Perhaps by looking at an example you can understand what we mean by the splitting field. Suppose you look at $x^3 - 2$ over $\Bbb{Q}$. Then this polynomial is irreducible by Eisenstein's Criterion with $p = 2$. Now I claim that in the field $\Bbb{Q}(\sqrt[3]{2},\omega\sqrt[3]{2},\omega^2\sqrt[3]{2})$ where $\omega = e^{2\pi i/3}$ our polynomial $x^3 - 2$ factors into linears. But this is clear from the fact that $x^3 - 2 = (x - \sqrt[3]{2})(x - \omega\sqrt[3]{2})(x - \omega^2 \sqrt[3]{2}).$
Hence we can make an ansatz that in general if a field extension $E/F$ contains all the roots of some polynomial $f(x) \in F[x]$, then we should be able to factorise $f(x)$ over $E$ into linears. Now several people have given you the definition of a splitting field of a polynomial. Let us see why $\Bbb{Q}(\sqrt[3]{2},\omega\sqrt[3]{2},\omega^2\sqrt[3]{2})$ is a splitting field for $x^3 - 2$. On one hand by minimality of the splitting field $K$, we must have that $K \subset \Bbb{Q}(\sqrt[3]{2},\omega\sqrt[3]{2},\omega^2\sqrt[3]{2})$.
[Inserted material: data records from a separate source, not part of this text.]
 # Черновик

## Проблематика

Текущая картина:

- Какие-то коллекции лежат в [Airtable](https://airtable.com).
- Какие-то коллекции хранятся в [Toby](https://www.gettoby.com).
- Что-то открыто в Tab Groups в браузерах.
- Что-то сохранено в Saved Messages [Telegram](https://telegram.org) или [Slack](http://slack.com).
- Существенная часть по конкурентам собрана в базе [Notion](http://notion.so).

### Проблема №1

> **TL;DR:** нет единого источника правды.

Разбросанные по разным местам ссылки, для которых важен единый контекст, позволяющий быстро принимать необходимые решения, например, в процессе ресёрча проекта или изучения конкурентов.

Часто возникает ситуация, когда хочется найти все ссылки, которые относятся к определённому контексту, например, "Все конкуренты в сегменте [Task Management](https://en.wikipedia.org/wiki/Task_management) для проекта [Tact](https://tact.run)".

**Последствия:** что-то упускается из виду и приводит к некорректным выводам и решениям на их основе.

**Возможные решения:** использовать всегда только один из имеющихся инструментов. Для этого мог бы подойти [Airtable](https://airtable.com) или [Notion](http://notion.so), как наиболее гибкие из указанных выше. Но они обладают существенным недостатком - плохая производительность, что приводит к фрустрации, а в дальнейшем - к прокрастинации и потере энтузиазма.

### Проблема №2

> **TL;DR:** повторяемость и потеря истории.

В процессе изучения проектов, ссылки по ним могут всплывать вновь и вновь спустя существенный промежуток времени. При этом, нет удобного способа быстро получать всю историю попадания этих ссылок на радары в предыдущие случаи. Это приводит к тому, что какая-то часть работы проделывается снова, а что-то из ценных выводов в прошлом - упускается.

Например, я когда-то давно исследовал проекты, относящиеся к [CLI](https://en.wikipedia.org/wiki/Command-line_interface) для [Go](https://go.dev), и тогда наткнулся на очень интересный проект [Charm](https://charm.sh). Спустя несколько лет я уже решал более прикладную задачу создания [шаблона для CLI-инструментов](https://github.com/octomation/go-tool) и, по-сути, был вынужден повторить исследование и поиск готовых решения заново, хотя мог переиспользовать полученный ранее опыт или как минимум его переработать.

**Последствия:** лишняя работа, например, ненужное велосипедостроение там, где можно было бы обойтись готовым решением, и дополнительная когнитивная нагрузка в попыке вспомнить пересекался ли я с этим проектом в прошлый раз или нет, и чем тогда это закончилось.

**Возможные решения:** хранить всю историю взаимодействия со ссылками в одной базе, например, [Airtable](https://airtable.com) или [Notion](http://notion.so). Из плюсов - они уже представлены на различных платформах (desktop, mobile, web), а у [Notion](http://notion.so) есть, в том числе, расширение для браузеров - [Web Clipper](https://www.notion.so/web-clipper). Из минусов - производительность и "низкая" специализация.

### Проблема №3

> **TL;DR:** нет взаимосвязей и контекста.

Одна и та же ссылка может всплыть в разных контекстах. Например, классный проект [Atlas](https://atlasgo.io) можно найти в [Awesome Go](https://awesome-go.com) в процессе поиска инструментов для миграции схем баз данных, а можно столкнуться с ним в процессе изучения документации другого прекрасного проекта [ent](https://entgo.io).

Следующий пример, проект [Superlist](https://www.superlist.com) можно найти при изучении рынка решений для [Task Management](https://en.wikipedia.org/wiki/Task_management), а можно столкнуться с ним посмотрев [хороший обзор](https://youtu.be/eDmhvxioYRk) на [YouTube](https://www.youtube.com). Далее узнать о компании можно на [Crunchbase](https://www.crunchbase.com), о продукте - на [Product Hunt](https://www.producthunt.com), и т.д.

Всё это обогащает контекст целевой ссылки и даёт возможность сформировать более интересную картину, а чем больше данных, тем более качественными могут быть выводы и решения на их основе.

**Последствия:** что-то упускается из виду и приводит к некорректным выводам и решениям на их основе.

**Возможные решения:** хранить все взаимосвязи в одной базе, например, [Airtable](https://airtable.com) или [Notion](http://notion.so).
On the other,because each term that we adjoined to $\Bbb{Q}$ to get our extension is a root of $x^3 - 2$, they are all in the splitting field and hence $\Bbb{Q}(\sqrt[3]{2},\omega\sqrt[3]{2},\omega^2\sqrt[3]{2}) \subset K$. It follows that
$\Bbb{Q}(\sqrt[3]{2},\omega\sqrt[3]{2},\omega^2\sqrt[3]{2}) = K.$
Now if we view everything as sitting inside the big algebraically closed field $\Bbb{C}$, one can speak of the splitting field. Otherwise, if you are over a finite field, it is not so easy to see what big algebraically closed field all the finite fields sit inside. In fact if we wanted to even speak of the algebraic closure of a finite field, we need to set up some directed system and take a direct limit. So in this case, by the splitting field we have to mean the one upto isomorphism.
Let's turn our attention to what happens over finite fields. By Lagrange's theorem, the polynomial $x^{p^n}- x$ splits completely over the finite field $\Bbb{F}_{p^n}$. Since any two splitting fields are isomorphic, we conclude that any two finite fields with the same number of elements are isomorphic. For example, weird as it may seem consider the polynomials
$x^4 + x^3 + 1, \hspace{2mm} x^4 + x + 1$
over $\Bbb{F}_2$ that are irreducible. Then we have a very interesting phenomena: In $\Bbb{F}_2[x]/(x^4 + x^3 + 1)$, the polynomial $x^4 + x^3 +1$ splits completely! In fact this always happens: If you have an extension $\Bbb{F}_{p^n}(a)$ obtained by adjoining some root $a$ of $f(x) \in \Bbb{F}_{p^n}[x]$, then suppose that $\deg f = n$. Then
$ \Bbb{F}_{p^n}(a) \cong \Bbb{F}_{p^{n^2}}.$
But the guy on the right is a separable extension and by what I said above is also a normal extension so is Galois. Hence $\Bbb{F}_{p^n}(a)$ is a Galois extension of $\Bbb{F}_{p^n}$, so in particular is normal so that $f(x)$ splits completely in here! Similary we see that $x^4 + x + 1$ splits completely in $\Bbb{F}_2[x]/(x^4 + x + 1)$ so that since
$\Bbb{F}_2[x]/(x^4 + x + 1) \cong \Bbb{F}_2[x]/(x^4 + x^3 + 1),$
both of these are splitting fields for $x^4 + x + 1$ and $x^4 + x^3 + 1$!